Document images with source code
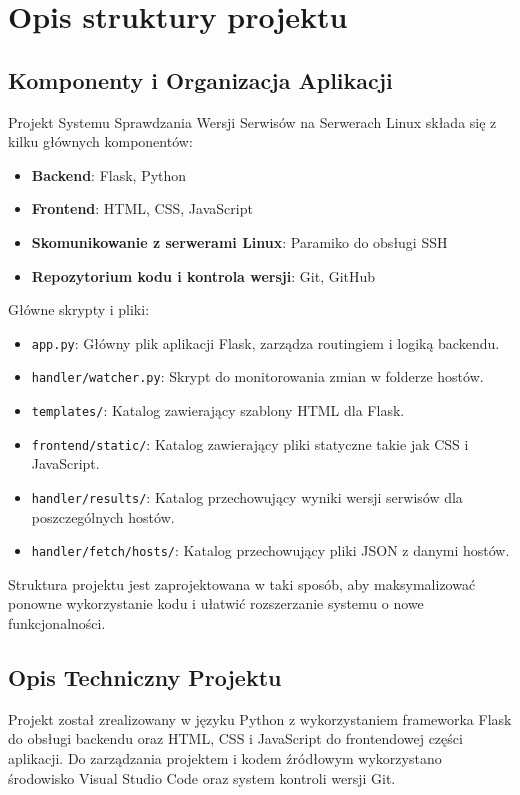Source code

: \chapter{Opis struktury projektu}
\section{Komponenty i Organizacja Aplikacji}

Projekt Systemu Sprawdzania Wersji Serwisów na Serwerach Linux składa się z kilku głównych komponentów:

\begin{itemize}
\item \textbf{Backend}: Flask, Python
\item \textbf{Frontend}: HTML, CSS, JavaScript
\item \textbf{Skomunikowanie z serwerami Linux}: Paramiko do obsługi SSH
\item \textbf{Repozytorium kodu i kontrola wersji}: Git, GitHub
\end{itemize}

Główne skrypty i pliki:

\begin{itemize}
\item \texttt{app.py}: Główny plik aplikacji Flask, zarządza routingiem i logiką backendu.
\item \texttt{handler/watcher.py}: Skrypt do monitorowania zmian w folderze hostów.
\item \texttt{templates/}: Katalog zawierający szablony HTML dla Flask.
\item \texttt{frontend/static/}: Katalog zawierający pliki statyczne takie jak CSS i JavaScript.
\item \texttt{handler/results/}: Katalog przechowujący wyniki wersji serwisów dla poszczególnych hostów.
\item \texttt{handler/fetch/hosts/}: Katalog przechowujący pliki JSON z danymi hostów.
\end{itemize}


Struktura projektu jest zaprojektowana w taki sposób, aby maksymalizować ponowne wykorzystanie kodu i ułatwić rozszerzanie systemu o nowe funkcjonalności.

\section{Opis Techniczny Projektu}

Projekt został zrealizowany w języku Python z wykorzystaniem frameworka Flask do obsługi backendu oraz HTML, CSS i JavaScript do frontendowej części aplikacji. Do zarządzania projektem i kodem źródłowym wykorzystano środowisko Visual Studio Code oraz system kontroli wersji Git.

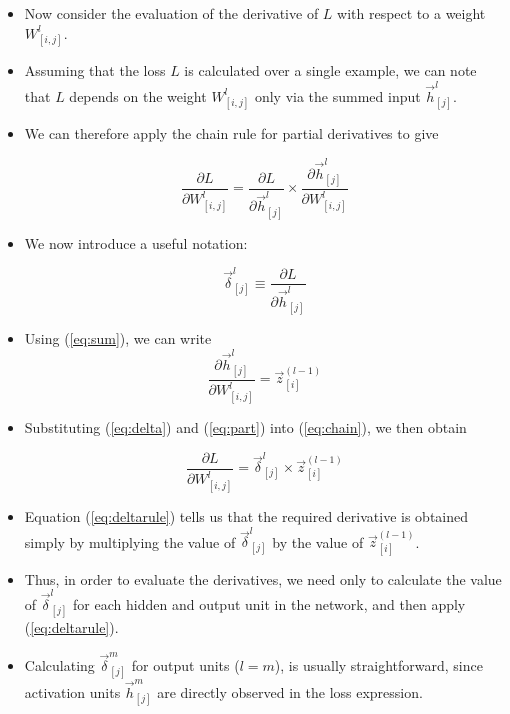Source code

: \begin{itemize}
\item Now consider the evaluation of the derivative of $L$ with respect to a weight
$W_{[i,j]}^l$.

\item Assuming that the loss $L$ is calculated over a single example, we can note that $L$ depends on the weight $W_{[i,j]}^l$ only via the summed input $\vec{h}_{[j]}^{l}$.


\item We can therefore apply the chain rule for partial derivatives to give

\begin{equation}
\frac{\partial L}{\partial W_{[i,j]}^l} = \frac{\partial L}{\partial \vec{h}_{[j]}^{l}} \times \frac{\partial \vec{h}_{[j]}^{l}}{\partial W_{[i,j]}^l}
\label{eq:chain}
\end{equation}

\item We now introduce a useful notation:

\begin{equation}
\vec{\delta}_{[j]}^l \equiv \frac{\partial L}{\partial \vec{h}_{[j]}^l}
\label{eq:delta}
\end{equation}

\item Using (\ref{eq:sum}), we can write
\begin{equation}
\frac{\partial \vec{h}_{[j]}^l}{\partial W_{[i,j]}^l} = \vec{z}_{[i]}^{(l-1)}
\label{eq:part}
\end{equation}

\item Substituting (\ref{eq:delta}) and (\ref{eq:part})  into (\ref{eq:chain}), we then obtain

\begin{equation}
\frac{\partial L}{\partial W_{[i,j]}^l} = \vec{\delta}_{[j]}^l \times \vec{z}_{[i]}^{(l-1)}
\label{eq:deltarule}
\end{equation}

 \item  Equation (\ref{eq:deltarule}) tells us that the required derivative is obtained simply by multiplying the value of $\vec{\delta}_{[j]}^l$ by the value of $\vec{z}_{[i]}^{(l-1)}$.
 
 \item Thus, in order to evaluate the derivatives, we need only to calculate the value of $\vec{\delta}_{[j]}^l$ for each hidden and output unit in the network, and then apply (\ref{eq:deltarule}).
 
 \item Calculating $\vec{\delta}_{[j]}^m$ for output units ($l=m$), is usually straightforward, since activation units $\vec{h}_{[j]}^m$ are directly observed in the loss expression.
 

\end{itemize}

== TRY IT ==
The answer must be every line of the records that holds the string "chain".

== EXERCISE RESPONSE ==
\item We can therefore apply the chain rule for partial derivatives to give
\label{eq:chain}
\item Substituting (\ref{eq:delta}) and (\ref{eq:part})  into (\ref{eq:chain}), we then obtain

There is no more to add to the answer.